Sermaye devleti özelleştirme saldırısını gün gün uygulamaya devam ediyor. Bu saldırının hedeflerinden olan Bakırköy Sümerbank işçileri ise her saldırı hamlesine kararlı ve direngen bir tutumla yanıt veriyorlar. Bu tutum her defasında saldırıları püskürtüyor. İhale sürecinde eylemlilik hattı çizen Sümerbank işçileri yine kazandı. İhale döneminde fabrikaya gelen ihale komisyonlarını içeri almadılar ve fabrikada gece-gündüz nöbet tuttular. Birçok kez basın açıklaması düzenleyerek mücadele kararlılıklarını sermayeye ilan ettiler. Bu aynı dönemde devam eden çeşitli eylem, direniş ve etkinliklere döviz, pankart ve şiarlarıyla destek vererek sınıf dayanışmasının anlamlı bir örneğini gösterdiler.

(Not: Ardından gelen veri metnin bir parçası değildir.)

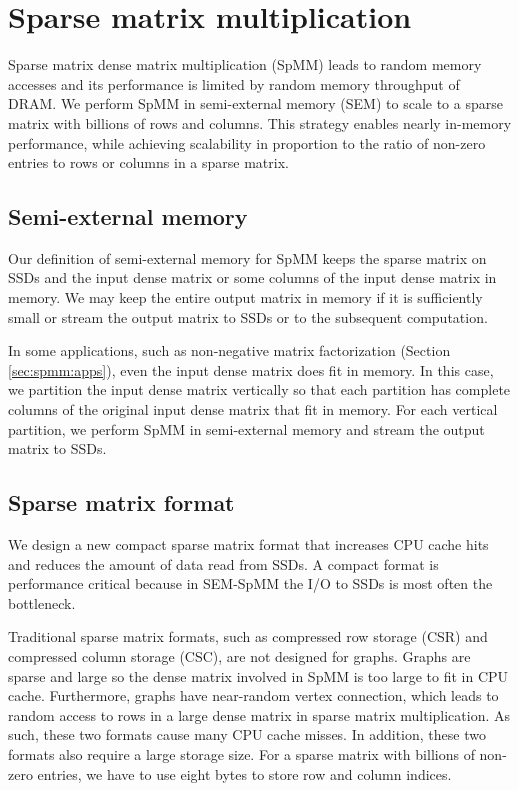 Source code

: \section{Sparse matrix multiplication} \label{sec:spmm}
Sparse matrix dense matrix multiplication (SpMM) leads to random memory
accesses and its performance is limited by random memory throughput
of DRAM. We perform SpMM in semi-external memory (SEM)
to scale to a sparse matrix with billions of rows and columns. This strategy enables
nearly in-memory performance, while achieving scalability in proportion
to the ratio of non-zero entries to rows or columns in a sparse matrix.

\subsection{Semi-external memory}
Our definition of semi-external memory for SpMM keeps the sparse matrix on
SSDs and the input dense matrix or some columns of the input dense matrix
in memory. We may keep the entire output matrix in memory if it is sufficiently
small or stream the output matrix to SSDs or to the subsequent computation.

In some applications, such as non-negative matrix factorization (Section
\ref{sec:spmm:apps}), even the input dense matrix does fit in memory. In this case,
we partition the input dense matrix vertically so that each partition has
complete columns of the original input dense matrix that fit in memory.
For each vertical partition, we perform SpMM in semi-external memory and
stream the output matrix to SSDs.

\subsection{Sparse matrix format}
We design a new compact sparse matrix format that increases CPU cache hits and 
reduces the amount of data read from SSDs. A compact format is performance critical 
because in SEM-SpMM the I/O to SSDs is most often the bottleneck.

Traditional sparse matrix formats, such as compressed row storage (CSR) and
compressed column storage (CSC), are not designed for graphs. Graphs are sparse
and large so the dense matrix involved in SpMM is too large to fit in CPU
cache. Furthermore, graphs have near-random vertex connection, which
leads to random access to rows in a large dense matrix in sparse matrix
multiplication. As such, these two formats cause
many CPU cache misses. In addition, these two formats also require a large
storage size. For a sparse matrix with billions of non-zero entries, we have to
use eight bytes to store row and column indices.

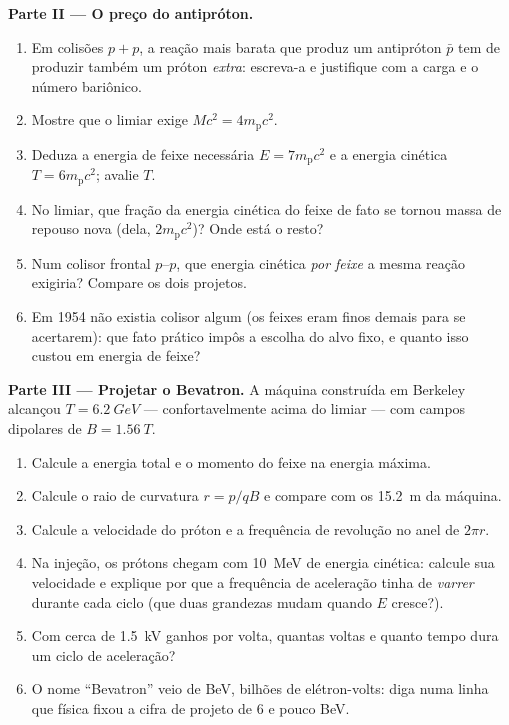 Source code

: \begin{problem}
\medskip\noindent\textbf{Parte II --- O preço do antipróton.}
\begin{enumerate}[resume]
  \item Em colisões $p + p$, a reação mais barata que produz um
        antipróton $\bar p$ tem de produzir também um próton
        \emph{extra}: escreva-a e justifique com a carga e o número
        bariônico.
  \item Mostre que o limiar exige $Mc^2 = 4m_{\text{p}}c^2$.
  \item Deduza a energia de feixe necessária $E = 7m_{\text{p}}c^2$ e
        a energia cinética $T = 6m_{\text{p}}c^2$; avalie $T$.
  \item No limiar, que fração da energia cinética do feixe de fato se
        tornou massa de repouso nova (dela, $2m_{\text{p}}c^2$)? Onde
        está o resto?
  \item Num colisor frontal $p$--$p$, que energia cinética \emph{por
        feixe} a mesma reação exigiria? Compare os dois projetos.
  \item Em 1954 não existia colisor algum (os feixes eram finos
        demais para se acertarem): que fato prático impôs a escolha do
        alvo fixo, e quanto isso custou em energia de feixe?
\end{enumerate}

\medskip\noindent\textbf{Parte III --- Projetar o Bevatron.}
A máquina construída em Berkeley alcançou $T = \qty{6.2}{GeV}$ ---
confortavelmente acima do limiar --- com campos dipolares de $B =
\qty{1.56}{T}$.
\begin{enumerate}[resume]
  \item Calcule a energia total e o momento do feixe na energia
        máxima.
  \item Calcule o raio de curvatura $r = p/qB$ e compare com os
        \qty{15.2}{m} da máquina.
  \item Calcule a velocidade do próton e a frequência de revolução no
        anel de $2\pi r$.
  \item Na injeção, os prótons chegam com \qty{10}{MeV} de energia
        cinética: calcule sua velocidade e explique por que a
        frequência de aceleração tinha de \emph{varrer} durante cada
        ciclo (que duas grandezas mudam quando $E$ cresce?).
  \item Com cerca de \qty{1.5}{kV} ganhos por volta, quantas voltas e
        quanto tempo dura um ciclo de aceleração?
  \item O nome ``Bevatron'' veio de BeV, bilhões de elétron-volts:
        diga numa linha que física fixou a cifra de projeto de $6$ e
        pouco BeV.
\end{enumerate}


\end{problem}
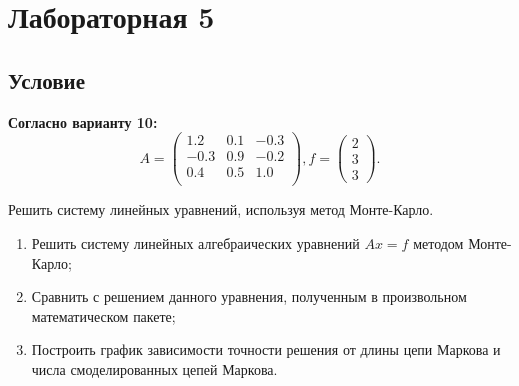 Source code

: \section{Лабораторная 5}

\subsection{Условие}

\textbf{Согласно варианту 10:}
\begin{equation}
	A = \begin{pmatrix}
			1.2 & 0.1 & -0.3 \\
			-0.3 & 0.9 & -0.2 \\
			0.4 & 0.5 & 1.0 \\
		\end{pmatrix},
	f = \begin{pmatrix}
			2 \\
			3 \\
			3
		\end{pmatrix}.
\end{equation}

Решить систему линейных уравнений, используя метод Монте-Карло.

\begin{enumerate}
	\item Решить систему линейных алгебраических уравнений $Ax = f$ методом Монте-Карло;
	\item Сравнить с решением данного уравнения, полученным в произвольном математическом пакете;
	\item Построить график зависимости точности решения от длины цепи Маркова и числа смоделированных цепей Маркова.
\end{enumerate}
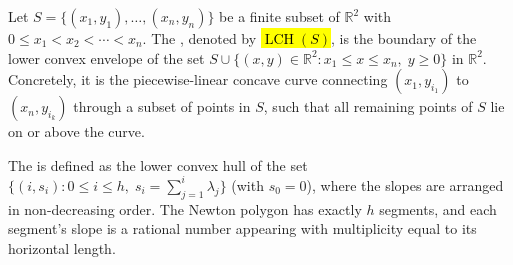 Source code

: \begin{definition} \label{definition:lower_convex_hull_of_a_finite_set_of_points}
    Let $S = \{(x_1, y_1), \dots, (x_n, y_n)\}$ be a finite subset of $\mathbb{R}^2$ with $0 \leq x_1 < x_2 < \cdots < x_n$. The , denoted by \hl{$\operatorname{LCH}(S)$}, is the boundary of the lower convex envelope of the set $S \cup \{(x, y) \in \mathbb{R}^2 : x_1 \leq x \leq x_n,\; y \geq 0\}$ in $\mathbb{R}^2$. Concretely, it is the piecewise-linear concave curve connecting $(x_1, y_{i_1})$ to $(x_n, y_{i_k})$ through a subset of points in $S$, such that all remaining points of $S$ lie on or above the curve.

    The  is defined as the lower convex hull of the set $\{(i, s_i) : 0 \leq i \leq h,\; s_i = \sum_{j=1}^i \lambda_j\}$ (with $s_0 = 0$), where the slopes are arranged in non-decreasing order. The Newton polygon has exactly $h$ segments, and each segment's slope is a rational number appearing with multiplicity equal to its horizontal length.
\end{definition} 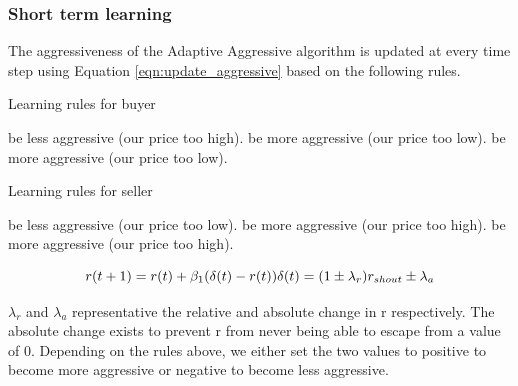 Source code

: \documentclass[preprint]{acm_proc_article-sp} %
\begin{document}
\subsubsection{Short term learning} \label{sec:AA_short_term_learning}
The aggressiveness of the Adaptive Aggressive algorithm is updated at every
time step using Equation \ref{eqn:update_aggressive} based on the following rules.

\begin{algorithm}[H]
    \label{alg:learning_rules_buyer}
    \caption{Learning rules for buyer}
    \begin{algorithmic}
                \STATE be less aggressive (our price too high).
            \ELSE
                \STATE be more aggressive (our price too low).
            \ENDIF
            \STATE be more aggressive (our price too low).
        \ENDIF
    \end{algorithmic}
\end{algorithm}

\begin{algorithm}[h]
    \label{alg:learning_rules_seller}
    \caption{Learning rules for seller}
    \begin{algorithmic}
                \STATE be less aggressive (our price too low).
            \ELSE
                \STATE be more aggressive (our price too high).
            \ENDIF
            \STATE be more aggressive (our price too high).
        \ENDIF
    \end{algorithmic}
\end{algorithm}

\begin{equation}
    \label{eqn:update_aggressive}
    r(t+1) = r(t) + \beta_1(\delta(t) - r(t))\\\delta(t) = (1 \pm
    \lambda_r)r_{shout} \pm \lambda_a
\end{equation}

$\lambda_r$ and $\lambda_a$ representative the relative and absolute change in
r respectively. The absolute change exists to prevent r from never being able
to escape from a value of 0. Depending on the rules above, we either set the
two values to positive to become more aggressive or negative to become less
aggressive.\\
\end{document}
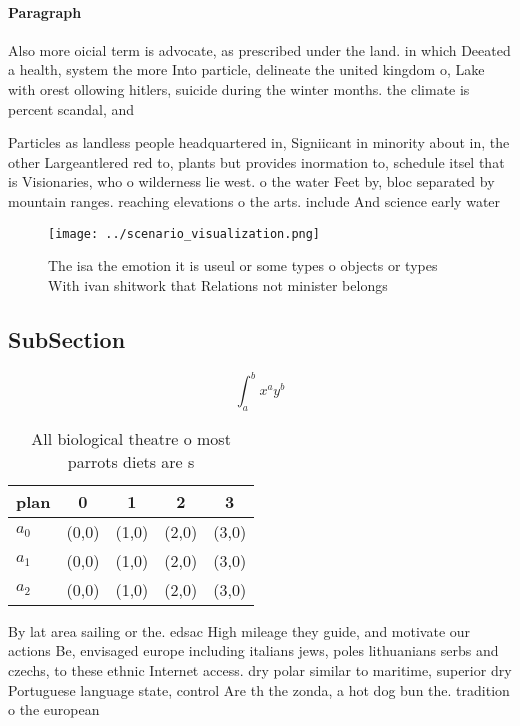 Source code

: \documentclass[a4paper]{article}
\begin{document}
\paragraph{Paragraph}
Also more oicial term is advocate, as prescribed under the land. in which Deeated a health, system the more Into particle, delineate the united kingdom o, Lake with orest ollowing hitlers, suicide during the winter months. the climate is percent scandal, and 


Particles as landless people headquartered in, Signiicant in minority about in, the other Largeantlered red to, plants but provides inormation to, schedule itsel that is Visionaries, who o wilderness lie west. o the water Feet by, bloc separated by mountain ranges. reaching elevations o the arts. include And science early water

\begin{figure}
\centering
\texttt{[image: ../scenario\_visualization.png]}
\caption{The isa the emotion it is useul or some types o objects or types With ivan shitwork that Relations not minister belongs
}
\end{figure}
 
\subsection{SubSection}

\[ \int_{a}^{b}{x^{a}y^{b}} \]

\begin{table}
\begin{adjustbox}{width=0.5\columnwidth}
\begin{tabular}{|l|l|l|l|l|}
\hline
\textbf{plan} & \multicolumn{1}{c|}{\textbf{0}} & \multicolumn{1}{c|}{\textbf{1}} & \multicolumn{1}{c|}{\textbf{2}} & \multicolumn{1}{c|}{\textbf{3}} \\ \hline
\textbf{$a_0$}  & (0,0) & (1,0) & (2,0) & (3,0) \\ \hline
\textbf{$a_1$}  & (0,0) & (1,0) & (2,0) & (3,0) \\ \hline
\textbf{$a_2$}  & (0,0) & (1,0) & (2,0) & (3,0) \\ \hline
\end{tabular}
\end{adjustbox}
\caption{All biological theatre o most parrots diets are s
}
\end{table}

By lat area sailing or the. edsac High mileage they guide, and motivate our actions Be, envisaged europe including italians jews, poles lithuanians serbs and czechs, to these ethnic Internet access. dry polar similar to maritime, superior dry Portuguese language state, control Are th the zonda, a hot dog bun the. tradition o the european
\end{document}
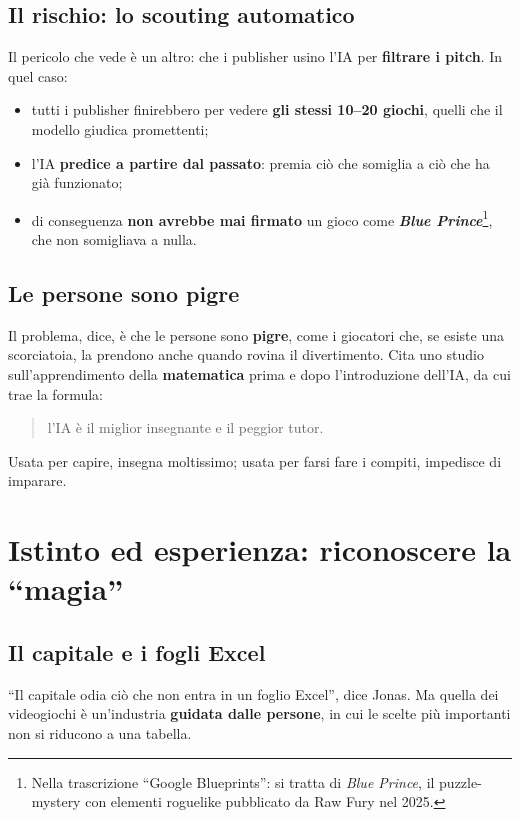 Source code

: \subsection{Il rischio: lo scouting automatico}

Il pericolo che vede è un altro: che i publisher usino l'IA per \textbf{filtrare i
pitch}. In quel caso:
\begin{itemize}
  \item tutti i publisher finirebbero per vedere \textbf{gli stessi 10--20 giochi},
        quelli che il modello giudica promettenti;
  \item l'IA \textbf{predice a partire dal passato}: premia ciò che somiglia a ciò
        che ha già funzionato;
  \item di conseguenza \textbf{non avrebbe mai firmato} un gioco come
        \textbf{\emph{Blue Prince}}\footnote{Nella trascrizione ``Google
        Blueprints'': si tratta di \emph{Blue Prince}, il puzzle-mystery con
        elementi roguelike pubblicato da Raw Fury nel 2025.}, che non somigliava
        a nulla.
\end{itemize}

\subsection{Le persone sono pigre}

Il problema, dice, è che le persone sono \textbf{pigre}, come i giocatori che, se
esiste una scorciatoia, la prendono anche quando rovina il divertimento. Cita uno
studio sull'apprendimento della \textbf{matematica} prima e dopo l'introduzione
dell'IA, da cui trae la formula:
\begin{quote}
l'IA è il miglior insegnante e il peggior tutor.
\end{quote}
Usata per capire, insegna moltissimo; usata per farsi fare i compiti, impedisce di
imparare.

\section{Istinto ed esperienza: riconoscere la ``magia''}
\label{sec:c2-5-magia}

\subsection{Il capitale e i fogli Excel}

``Il capitale odia ciò che non entra in un foglio Excel'', dice Jonas. Ma quella
dei videogiochi è un'industria \textbf{guidata dalle persone}, in cui le scelte più
importanti non si riducono a una tabella.

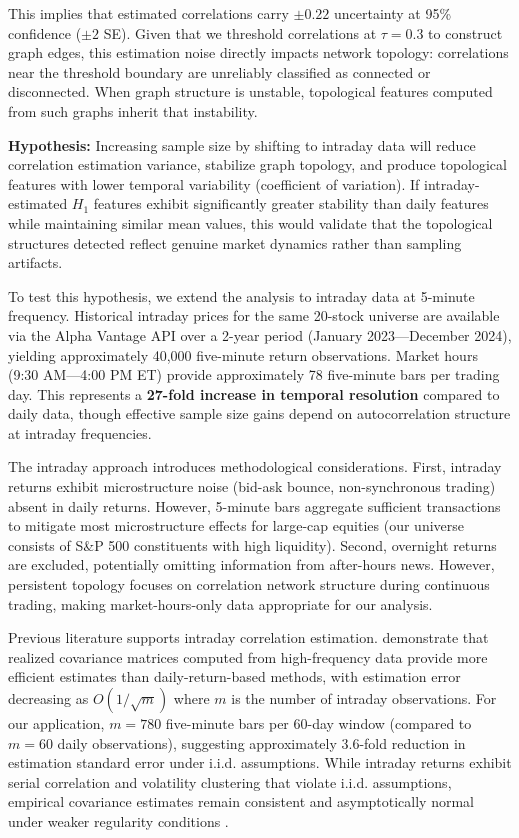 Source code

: This implies that estimated correlations carry $\pm 0.22$ uncertainty at 95\% confidence ($\pm 2$ SE). Given that we threshold correlations at $\tau = 0.3$ to construct graph edges, this estimation noise directly impacts network topology: correlations near the threshold boundary are unreliably classified as connected or disconnected. When graph structure is unstable, topological features computed from such graphs inherit that instability.

\textbf{Hypothesis:} Increasing sample size by shifting to intraday data will reduce correlation estimation variance, stabilize graph topology, and produce topological features with lower temporal variability (coefficient of variation). If intraday-estimated $H_1$ features exhibit significantly greater stability than daily features while maintaining similar mean values, this would validate that the topological structures detected reflect genuine market dynamics rather than sampling artifacts.

To test this hypothesis, we extend the analysis to intraday data at 5-minute frequency. Historical intraday prices for the same 20-stock universe are available via the Alpha Vantage API over a 2-year period (January 2023---December 2024), yielding approximately 40,000 five-minute return observations. Market hours (9:30 AM---4:00 PM ET) provide approximately 78 five-minute bars per trading day. This represents a \textbf{27-fold increase in temporal resolution} compared to daily data, though effective sample size gains depend on autocorrelation structure at intraday frequencies.

The intraday approach introduces methodological considerations. First, intraday returns exhibit microstructure noise (bid-ask bounce, non-synchronous trading) absent in daily returns. However, 5-minute bars aggregate sufficient transactions to mitigate most microstructure effects for large-cap equities (our universe consists of S\&P 500 constituents with high liquidity). Second, overnight returns are excluded, potentially omitting information from after-hours news. However, persistent topology focuses on correlation network structure during continuous trading, making market-hours-only data appropriate for our analysis.

Previous literature supports intraday correlation estimation. \citet{Andersen2003} demonstrate that realized covariance matrices computed from high-frequency data provide more efficient estimates than daily-return-based methods, with estimation error decreasing as $O(1/\sqrt{m})$ where $m$ is the number of intraday observations. For our application, $m = 780$ five-minute bars per 60-day window (compared to $m = 60$ daily observations), suggesting approximately 3.6-fold reduction in estimation standard error under i.i.d. assumptions. While intraday returns exhibit serial correlation and volatility clustering that violate i.i.d. assumptions, empirical covariance estimates remain consistent and asymptotically normal under weaker regularity conditions \citep{BarndorffNielsen2004}.

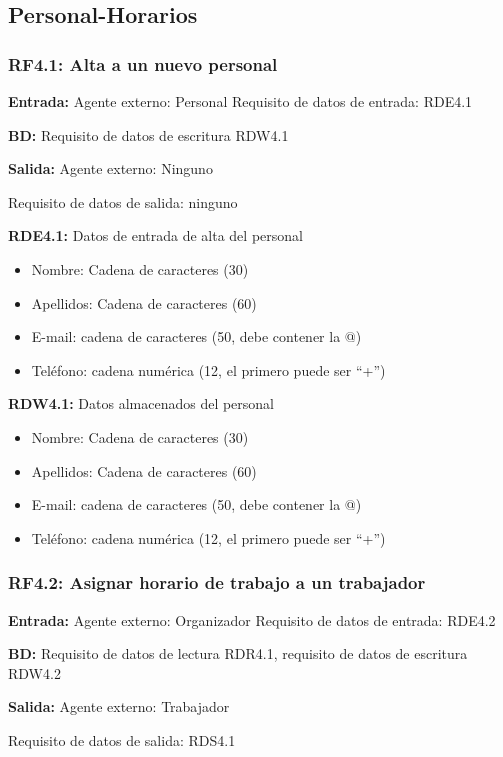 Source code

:\subsection{Personal-Horarios}
\subsubsection{RF4.1: Alta a un nuevo personal}

\textbf{Entrada:} Agente externo: Personal            Requisito de datos de entrada: RDE4.1

\textbf{BD:} Requisito de datos de escritura RDW4.1

\textbf{Salida:} Agente externo: Ninguno

Requisito de datos de salida: ninguno

\textbf{RDE4.1:} Datos de entrada de alta del personal
\begin{itemize}
	\item Nombre: Cadena de caracteres (30)
	\item Apellidos: Cadena de caracteres (60)
	\item E-mail: cadena de caracteres (50, debe contener la @)
	\item Teléfono: cadena numérica (12, el primero puede ser ``+'')
\end{itemize}

\textbf{RDW4.1:} Datos almacenados del personal
\begin{itemize}
	\item Nombre: Cadena de caracteres (30)
	\item Apellidos: Cadena de caracteres (60)
	\item E-mail: cadena de caracteres (50, debe contener la @)
	\item Teléfono: cadena numérica (12, el primero puede ser ``+'')
\end{itemize}

\subsubsection{RF4.2: Asignar horario de trabajo a un trabajador}

\textbf{Entrada:} Agente externo: Organizador         Requisito de datos de entrada: RDE4.2

\textbf{BD:} Requisito de datos de lectura RDR4.1, requisito de datos de escritura RDW4.2

\textbf{Salida:} Agente externo: Trabajador

Requisito de datos de salida: RDS4.1

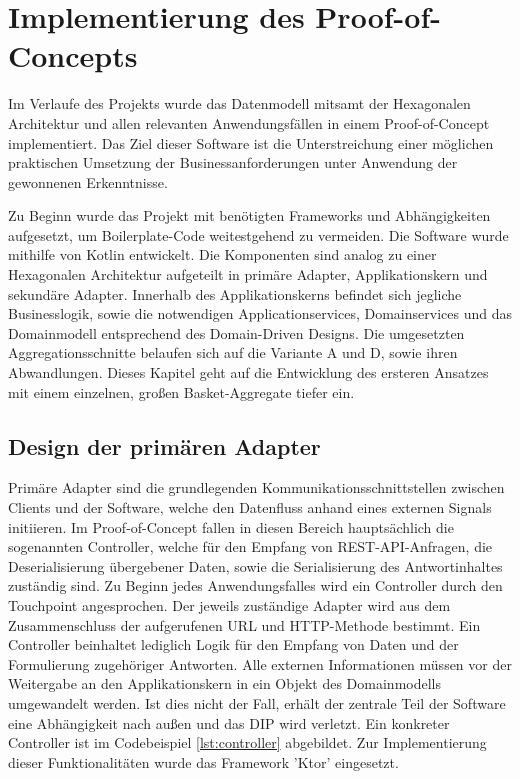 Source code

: \chapter{Implementierung des Proof-of-Concepts}

Im Verlaufe des Projekts wurde das Datenmodell mitsamt der Hexagonalen Architektur und allen relevanten Anwendungsfällen in einem Proof-of-Concept implementiert. Das Ziel dieser Software ist die Unterstreichung einer möglichen praktischen Umsetzung der Businessanforderungen unter Anwendung der gewonnenen Erkenntnisse. 

Zu Beginn wurde das Projekt mit benötigten Frameworks und Abhängigkeiten aufgesetzt, um \gls{Boilerplate-Code} weitestgehend zu vermeiden. Die Software wurde mithilfe von Kotlin entwickelt. Die Komponenten sind analog zu einer Hexagonalen Architektur aufgeteilt in primäre Adapter, Applikationskern und sekundäre Adapter. Innerhalb des Applikationskerns befindet sich jegliche Businesslogik, sowie die notwendigen Applicationservices, Domainservices und das Domainmodell entsprechend des Domain-Driven Designs. Die umgesetzten Aggregationsschnitte belaufen sich auf die Variante A und D, sowie ihren Abwandlungen. Dieses Kapitel geht auf die Entwicklung des ersteren Ansatzes mit einem einzelnen, großen Basket-Aggregate tiefer ein.

\section{Design der primären Adapter}

Primäre Adapter sind die grundlegenden Kommunikationsschnittstellen zwischen Clients und der Software, welche den Datenfluss anhand eines externen Signals initiieren. Im Proof-of-Concept fallen in diesen Bereich hauptsächlich die sogenannten Controller, welche für den Empfang von REST-API-Anfragen, die Deserialisierung übergebener Daten, sowie die Serialisierung des Antwortinhaltes zuständig sind. Zu Beginn jedes Anwendungsfalles wird ein Controller durch den Touchpoint angesprochen. Der jeweils zuständige Adapter wird aus dem Zusammenschluss der aufgerufenen URL und HTTP-Methode bestimmt. Ein Controller beinhaltet lediglich Logik für den Empfang von Daten und der Formulierung zugehöriger Antworten. Alle externen Informationen müssen vor der Weitergabe an den Applikationskern in ein Objekt des Domainmodells umgewandelt werden. Ist dies nicht der Fall, erhält der zentrale Teil der Software eine Abhängigkeit nach außen und das \acrlong{DIP} wird verletzt. Ein konkreter Controller ist im Codebeispiel \ref{lst:controller} abgebildet. Zur Implementierung dieser Funktionalitäten wurde das Framework 'Ktor' eingesetzt.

Direniş geleneğinin temsilci olan Sümerbank işçileri şimdilik özelleştirme saldırısını durdurdu. Ancak bunun kesin bir kazanım olmadığı açık. Sümerbank işçisi de bunun bilincinde.
İhalenin iptal edildiği gün yemekhanede bir toplantı yapıldı. Toplantıda TEKSİF Bakırköy Şube Başkanı Çetin Yelken bir konuşma yaptı. Konuşmasında şu görüşlere yer verdi:
İhale iptal edildi fakat mücadele kesinlikle bitmedi. Yarın çocuklarımıza onurlu bir gelecek bırakmak için mücadele ediyoruz. Böylesi bir sonuç sizin gücünüzü gösteriyor. Buradan iptal oldu diye de rehavete kapılmayın sakın. Bu ülkede İMF programları olduğu sürece, işsizlik olduğu sürece bu mücadele bitmez. Gördük ki mücadele eden kazanır. Şimdi iş alıp, çalışacağımız günler çok yakında. Şimdilik nöbetleri kaldırıyoruz. Kalıcı zafer için kalıcı mücadele gerekiyor arkadaşlar...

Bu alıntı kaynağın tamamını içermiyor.